**DIRECTIONS FOR THIS TASK**
All lines with the word "usando" must be pulled from the entries below.

Collected data:

------------------------------------------------------------------------

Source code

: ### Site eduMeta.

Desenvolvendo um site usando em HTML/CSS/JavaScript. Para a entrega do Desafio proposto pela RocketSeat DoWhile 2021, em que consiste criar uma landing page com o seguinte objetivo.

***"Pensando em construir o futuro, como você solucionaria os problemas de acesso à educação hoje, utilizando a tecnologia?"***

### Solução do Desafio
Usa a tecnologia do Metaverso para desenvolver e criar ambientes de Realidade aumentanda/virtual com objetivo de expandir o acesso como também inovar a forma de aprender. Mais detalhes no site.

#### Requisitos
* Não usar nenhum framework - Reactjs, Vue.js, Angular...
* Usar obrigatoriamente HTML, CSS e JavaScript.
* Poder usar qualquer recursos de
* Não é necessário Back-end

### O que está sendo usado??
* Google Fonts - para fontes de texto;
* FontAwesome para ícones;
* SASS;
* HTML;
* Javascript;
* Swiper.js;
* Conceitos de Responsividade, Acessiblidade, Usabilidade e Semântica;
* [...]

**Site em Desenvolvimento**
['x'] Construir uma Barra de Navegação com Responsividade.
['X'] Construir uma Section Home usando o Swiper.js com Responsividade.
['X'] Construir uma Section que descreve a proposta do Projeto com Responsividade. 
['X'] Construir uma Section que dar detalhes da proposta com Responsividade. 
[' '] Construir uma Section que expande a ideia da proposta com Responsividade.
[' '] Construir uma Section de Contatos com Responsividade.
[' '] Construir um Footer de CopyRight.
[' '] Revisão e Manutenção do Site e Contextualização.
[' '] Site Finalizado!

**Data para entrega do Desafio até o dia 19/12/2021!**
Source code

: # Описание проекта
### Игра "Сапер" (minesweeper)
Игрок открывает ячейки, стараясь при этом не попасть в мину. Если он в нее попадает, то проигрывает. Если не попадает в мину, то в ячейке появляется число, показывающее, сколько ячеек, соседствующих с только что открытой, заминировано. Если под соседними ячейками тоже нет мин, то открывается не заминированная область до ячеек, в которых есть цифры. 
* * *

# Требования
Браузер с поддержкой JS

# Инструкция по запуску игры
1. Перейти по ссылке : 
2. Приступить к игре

------------------------------------------------------------------------

**WORKED SOLUTION**
Desenvolvendo um site usando em HTML/CSS/JavaScript. Para a entrega do Desafio proposto pela RocketSeat DoWhile 2021, em que consiste criar uma landing page com o seguinte objetivo.
['X'] Construir uma Section Home usando o Swiper.js com Responsividade.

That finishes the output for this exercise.